(Saved entries)
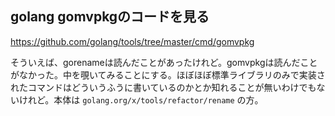 ## golang gomvpkgのコードを見る

https://github.com/golang/tools/tree/master/cmd/gomvpkg

そういえば、gorenameは読んだことがあったけれど。gomvpkgは読んだことがなかった。中を覗いてみることにする。ほぼほぼ標準ライブラリのみで実装されたコマンドはどういうふうに書いているのかとか知れることが無いわけでもないけれど。本体は `golang.org/x/tools/refactor/rename` の方。



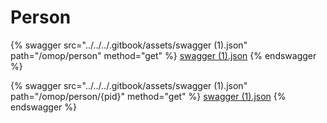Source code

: # Person

{% swagger src="../../../.gitbook/assets/swagger (1).json" path="/omop/person" method="get" %}
[swagger (1).json](<../../../.gitbook/assets/swagger (1).json>)
{% endswagger %}

{% swagger src="../../../.gitbook/assets/swagger (1).json" path="/omop/person/{pid}" method="get" %}
[swagger (1).json](<../../../.gitbook/assets/swagger (1).json>)
{% endswagger %}
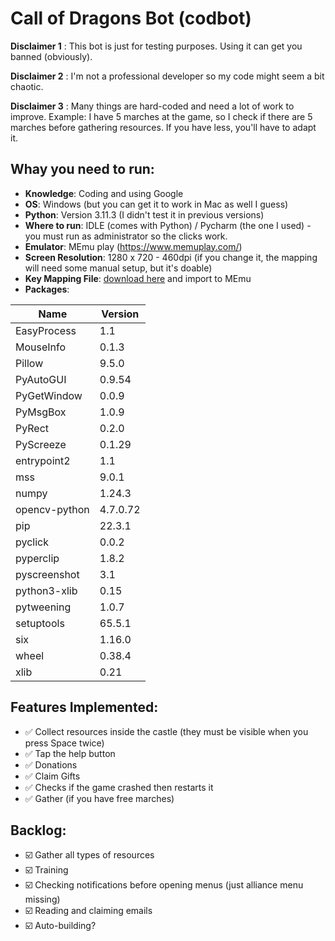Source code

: 
# Call of Dragons Bot (codbot)

**Disclaimer 1** : This bot is just for testing purposes. Using it can get you banned (obviously).

**Disclaimer 2** : I'm not a professional developer so my code might seem a bit chaotic.

**Disclaimer 3** : Many things are hard-coded and need a lot of work to improve. Example: I have 5 marches at the game, so I check if there are 5 marches before gathering resources. If you have less, you'll have to adapt it.

## Whay you need to run:

* **Knowledge**: Coding and using Google
* **OS**: Windows (but you can get it to work in Mac as well I guess)
* **Python**: Version 3.11.3 (I didn't test it in previous versions)
* **Where to run**: IDLE (comes with Python) / Pycharm (the one I used) - you must run as administrator so the clicks work.
* **Emulator**: MEmu play (https://www.memuplay.com/)
* **Screen Resolution**: 1280 x 720 - 460dpi (if you change it, the mapping will need some manual setup, but it's doable)
* **Key Mapping File**: [download here](https://drive.google.com/file/d/1j4PC_CH3IMvBgHq0b1kAvI2VhePAVrVl/view?usp=sharing) and import to MEmu
* **Packages**: 

|Name|Version|
| ----------- | ----------- |
|EasyProcess|1.1|
|MouseInfo|0.1.3|
|Pillow |9.5.0|
|PyAutoGUI|0.9.54|
|PyGetWindow|0.0.9|
|PyMsgBox|1.0.9|
|PyRect|0.2.0|
|PyScreeze|0.1.29|
|entrypoint2|1.1|
|mss|9.0.1|
|numpy|1.24.3|
|opencv-python|4.7.0.72|
|pip|22.3.1|
|pyclick|0.0.2|
|pyperclip|1.8.2|
|pyscreenshot|3.1|
|python3-xlib|0.15|
|pytweening|1.0.7|
|setuptools|65.5.1|
|six|1.16.0|
|wheel|0.38.4|
|xlib|0.21|

## Features Implemented:

* ✅ Collect resources inside the castle (they must be visible when you press Space twice)
* ✅ Tap the help button
* ✅ Donations
* ✅ Claim Gifts
* ✅ Checks if the game crashed then restarts it
* ✅ Gather (if you have free marches)

## Backlog:

* ☑️ Gather all types of resources
* ☑️ Training
* ☑️ Checking notifications before opening menus (just alliance menu missing)
* ☑️ Reading and claiming emails
* ☑️ Auto-building?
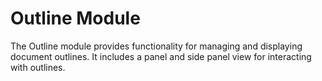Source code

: # Outline Module

The Outline module provides functionality for managing and displaying document outlines. It includes a panel and side panel view for interacting with outlines.
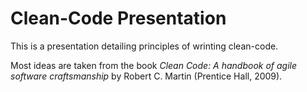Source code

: # Clean-Code Presentation
This is a presentation detailing principles of wrinting clean-code.

Most ideas are taken from the book _Clean Code: A handbook of agile software craftsmanship_ by Robert C. Martin (Prentice Hall, 2009).
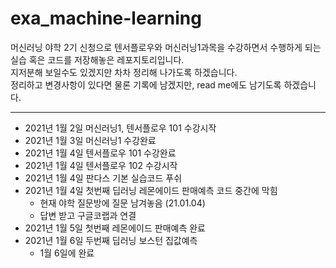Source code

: # exa_machine-learning
머신러닝 야학 2기 신청으로 텐서플로우와 머신러닝1과목을 수강하면서 수행하게 되는 실습 혹은 코드를 저장해놓은 레포지토리입니다.<br>
지저분해 보일수도 있겠지만 차차 정리해 나가도록 하겠습니다.<br>
정리하고 변경사항이 있다면 물론 기록에 남겠지만, read me에도 남기도록 하겠습니다.<br>

---
- 2021년 1월 2일 머신러닝1, 텐서플로우 101 수강시작
- 2021년 1월 3일 머신러닝1 수강완료
- 2021년 1월 4일 텐서플로우 101 수강완료
- 2021년 1월 4일 텐서플로우 102 수강시작
- 2021년 1월 4일 판다스 기본 실습코드 푸쉬
- 2021년 1월 4일 첫번째 딥러닝 레몬에이드 판매예측 코드 중간에 막힘
    - 현재 야학 질문방에 질문 남겨놓음 (21.01.04)
    - 답변 받고 구글코랩과 연결
- 2021년 1월 5일 첫번째 레몬에이드 판매예측 완료
- 2021년 1월 6일 두번째 딥러닝 보스턴 집값예측 
    - 1월 6일에 완료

### What the exercise asks
All records above are to be output verbatim, with their pictures omitted.

### Solved exercise
 ## golang gomvpkgのコードを見る

https://github.com/golang/tools/tree/master/cmd/gomvpkg

そういえば、gorenameは読んだことがあったけれど。gomvpkgは読んだことがなかった。中を覗いてみることにする。ほぼほぼ標準ライブラリのみで実装されたコマンドはどういうふうに書いているのかとか知れることが無いわけでもないけれど。本体は `golang.org/x/tools/refactor/rename` の方。



Source code

: # Person

{% swagger src="../../../.gitbook/assets/swagger (1).json" path="/omop/person" method="get" %}
[swagger (1).json](<../../../.gitbook/assets/swagger (1).json>)
{% endswagger %}

{% swagger src="../../../.gitbook/assets/swagger (1).json" path="/omop/person/{pid}" method="get" %}
[swagger (1).json](<../../../.gitbook/assets/swagger (1).json>)
{% endswagger %}
Source code

: 
# Call of Dragons Bot (codbot)

**Disclaimer 1** : This bot is just for testing purposes. Using it can get you banned (obviously).

**Disclaimer 2** : I'm not a professional developer so my code might seem a bit chaotic.

**Disclaimer 3** : Many things are hard-coded and need a lot of work to improve. Example: I have 5 marches at the game, so I check if there are 5 marches before gathering resources. If you have less, you'll have to adapt it.

## Whay you need to run:

* **Knowledge**: Coding and using Google
* **OS**: Windows (but you can get it to work in Mac as well I guess)
* **Python**: Version 3.11.3 (I didn't test it in previous versions)
* **Where to run**: IDLE (comes with Python) / Pycharm (the one I used) - you must run as administrator so the clicks work.
* **Emulator**: MEmu play (https://www.memuplay.com/)
* **Screen Resolution**: 1280 x 720 - 460dpi (if you change it, the mapping will need some manual setup, but it's doable)
* **Key Mapping File**: [download here](https://drive.google.com/file/d/1j4PC_CH3IMvBgHq0b1kAvI2VhePAVrVl/view?usp=sharing) and import to MEmu
* **Packages**: 

|Name|Version|
| ----------- | ----------- |
|EasyProcess|1.1|
|MouseInfo|0.1.3|
|Pillow |9.5.0|
|PyAutoGUI|0.9.54|
|PyGetWindow|0.0.9|
|PyMsgBox|1.0.9|
|PyRect|0.2.0|
|PyScreeze|0.1.29|
|entrypoint2|1.1|
|mss|9.0.1|
|numpy|1.24.3|
|opencv-python|4.7.0.72|
|pip|22.3.1|
|pyclick|0.0.2|
|pyperclip|1.8.2|
|pyscreenshot|3.1|
|python3-xlib|0.15|
|pytweening|1.0.7|
|setuptools|65.5.1|
|six|1.16.0|
|wheel|0.38.4|
|xlib|0.21|

## Features Implemented:

* ✅ Collect resources inside the castle (they must be visible when you press Space twice)
* ✅ Tap the help button
* ✅ Donations
* ✅ Claim Gifts
* ✅ Checks if the game crashed then restarts it
* ✅ Gather (if you have free marches)

## Backlog:

* ☑️ Gather all types of resources
* ☑️ Training
* ☑️ Checking notifications before opening menus (just alliance menu missing)
* ☑️ Reading and claiming emails
* ☑️ Auto-building?
Source code

: # Outline Module

The Outline module provides functionality for managing and displaying document outlines. It includes a panel and side panel view for interacting with outlines.
Source code

: # Clean-Code Presentation
This is a presentation detailing principles of wrinting clean-code.

Most ideas are taken from the book _Clean Code: A handbook of agile software craftsmanship_ by Robert C. Martin (Prentice Hall, 2009).
Source code

: # exa_machine-learning
머신러닝 야학 2기 신청으로 텐서플로우와 머신러닝1과목을 수강하면서 수행하게 되는 실습 혹은 코드를 저장해놓은 레포지토리입니다.<br>
지저분해 보일수도 있겠지만 차차 정리해 나가도록 하겠습니다.<br>
정리하고 변경사항이 있다면 물론 기록에 남겠지만, read me에도 남기도록 하겠습니다.<br>

---
- 2021년 1월 2일 머신러닝1, 텐서플로우 101 수강시작
- 2021년 1월 3일 머신러닝1 수강완료
- 2021년 1월 4일 텐서플로우 101 수강완료
- 2021년 1월 4일 텐서플로우 102 수강시작
- 2021년 1월 4일 판다스 기본 실습코드 푸쉬
- 2021년 1월 4일 첫번째 딥러닝 레몬에이드 판매예측 코드 중간에 막힘
    - 현재 야학 질문방에 질문 남겨놓음 (21.01.04)
    - 답변 받고 구글코랩과 연결
- 2021년 1월 5일 첫번째 레몬에이드 판매예측 완료
- 2021년 1월 6일 두번째 딥러닝 보스턴 집값예측 
    - 1월 6일에 완료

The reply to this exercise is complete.